C: Games provide an inherently clever method to promote learning. There is a place for training, but in my mind, it’s a lot more formal. Learning has a broader application for me. It can happen in all kinds of different moments. You never know when you’re going to learn something new and that’s the magic of it. Training is more like, “let’s get this piece of information across in this specific way.” With our game inCyt, I’ve had so much fun trying to find all the different ways you can learn. You can play it again and again and it’s a little different every time. I can’t guarantee what lesson you’re going to learn when you play today and I don’t know what lesson you’re going to learn when you play tomorrow, BUT you’re going to learn something because you’re engaging with a well-designed product that has been crafted in such a way to give you all kinds of realistic experiences as it pertains to cybersecurity.
Let’s talk briefly about inCyt and how it uses gamified learning.
C: inCyt is a mobile app that builds cybersecurity awareness. It is designed to educate everyone on fundamental cyber concepts and attack methods. It does this through two learning paths: a concept learning component and gameplay component for individuals or teams.
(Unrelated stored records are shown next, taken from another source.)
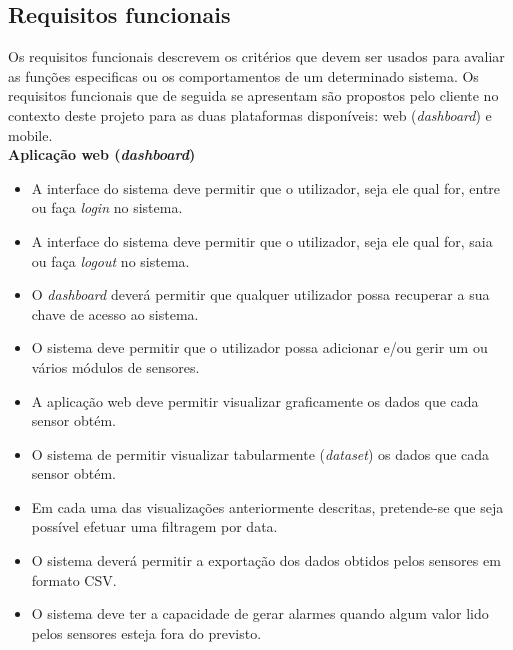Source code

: \subsection{Requisitos funcionais}


Os requisitos funcionais descrevem os critérios que devem ser usados para avaliar as funções especificas ou os comportamentos de um determinado sistema. Os requisitos funcionais que de seguida se apresentam são propostos pelo cliente no contexto deste projeto para as duas plataformas disponíveis: web (\textit{dashboard}) e mobile. \\


\textbf{Aplicação web (\textit{dashboard})}


\begin{itemize}
	\item A interface do sistema deve permitir que o utilizador, seja ele qual for, entre ou faça \textit{login} no sistema. 
	
	\item A interface do sistema deve permitir que o utilizador, seja ele qual for, saia ou faça \textit{logout} no sistema.
	
	\item O \textit{dashboard} deverá permitir que qualquer utilizador possa recuperar a sua chave de acesso ao sistema.

	\item O sistema deve permitir que o utilizador possa adicionar e/ou gerir um ou vários módulos de sensores. 
	
	\item A aplicação web deve permitir visualizar graficamente os dados que cada sensor obtém. 
		
	\item O sistema de permitir visualizar tabularmente (\textit{dataset}) os dados que cada sensor obtém. 
	
	\item Em cada uma das visualizações anteriormente descritas, pretende-se que seja possível efetuar uma filtragem por data.
	
	\item O sistema deverá permitir a exportação dos dados obtidos pelos sensores  em formato \ac{CSV}. 
		
	\item O sistema deve ter a capacidade de gerar alarmes quando algum valor lido pelos sensores esteja fora do previsto. 
	
\end{itemize}


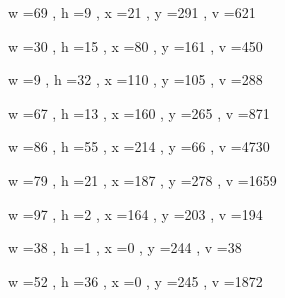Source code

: \documentclass[11pt]{article}
\begin{document}
\par
w =69 , h =9 , x =21 , y =291 , v =621
\par
w =30 , h =15 , x =80 , y =161 , v =450
\par
w =9 , h =32 , x =110 , y =105 , v =288
\par
w =67 , h =13 , x =160 , y =265 , v =871
\par
w =86 , h =55 , x =214 , y =66 , v =4730
\par
w =79 , h =21 , x =187 , y =278 , v =1659
\par
w =97 , h =2 , x =164 , y =203 , v =194
\par
w =38 , h =1 , x =0 , y =244 , v =38
\par
w =52 , h =36 , x =0 , y =245 , v =1872
\par
\newpage
\end{document}
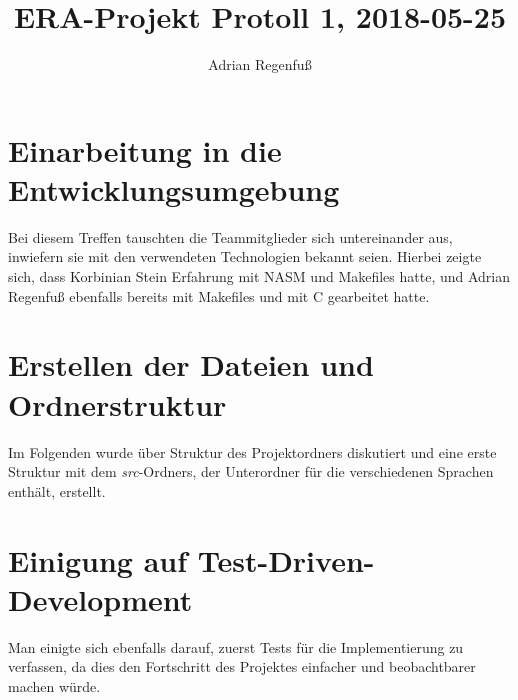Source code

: \documentclass{article}
\title{ERA-Projekt Protoll 1, 2018-05-25}
\author{Adrian Regenfuß}
\begin{document}
\maketitle

\section{Einarbeitung in die Entwicklungsumgebung}

Bei diesem Treffen tauschten die Teammitglieder sich untereinander aus,
inwiefern sie mit den verwendeten Technologien bekannt seien. Hierbei
zeigte sich, dass Korbinian Stein Erfahrung mit NASM und Makefiles
hatte, und Adrian Regenfuß ebenfalls bereits mit Makefiles und mit C
gearbeitet hatte.

\section{Erstellen der Dateien und Ordnerstruktur}

Im Folgenden wurde über Struktur des Projektordners diskutiert und
eine erste Struktur mit dem \emph{src}-Ordners, der Unterordner für
die verschiedenen Sprachen enthält, erstellt.

\section{Einigung auf Test-Driven-Development}

Man einigte sich ebenfalls darauf, zuerst Tests für die Implementierung
zu verfassen, da dies den Fortschritt des Projektes einfacher und beobachtbarer
machen würde.
\end{document}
The solution is taking the common perception of cybersecurity and flipping it on its head. Cybersecurity, as it exists today, does not conjure up feelings of peace and comfort the way you might expect from a field focused on security and safety. inCyt brings a radically different approach to the existing landscape – one that invites anyone and everyone to step out of the darkness and take their first step towards cyber enlightenment. One of the cool things about this product is that you’re learning organically about cybersecurity as you play, but you’re just having fun battling with your friends. The more and more you play, the more the cyber concepts start to sink in because you’re seeing them applied in real-world scenarios.
Who should play inCyt?
C: inCyt has been designed to reach all ages and experience levels. It’s ultimately designed for people who know very little about cybersecurity, but because we’ve built it to be playful and with a bit of strategy, even people who are cybersecurity professionals could play it and enjoy it. One of the things we found in testing within the company is that people who do this for a living will play it and say, “I think I could actually use this with my family, they don’t understand what I do.”
What is the ultimate value in a game like this?
C: The ultimate value of inCyt as a product for any company is that it is first and foremost fun for your employees to play. They are going to jump in and not going to feel like they’re being put through some mundane training exercise. There are two different ways that were teaching employees about cyber awareness. One of them is what I call “organic lessons” and that’s what happens primarily in the gameplay itself. We give players a bunch of cyber tools and allow them to experiment through gameplay and find what strategies work. In doing this, we’re creating employees that think one level bigger, more strategically about the “whys” and the “what’s” as opposed to a memorized list of rules that need to be followed. Nobody likes that. After learning the basic cyber concepts, players can compete in the gameplay portion of the app.
When working on inCyt, how did you address different learning styles?
C: In terms of different learning styles, that’s really where we’ve gone into playtesting as our method to lean against. Everybody wants something a little bit different when they play – some people want all of the answers up front, they want to know exactly how to use it and they want to know why they’re doing it, while some people want to experiment. Through those playtests, we’re able to make variations of the gameplay that hit the largest range of learning styles. It’s really from a human engagement level, less of a theoretical learning style level. That’s why the playtests have been so helpful for us.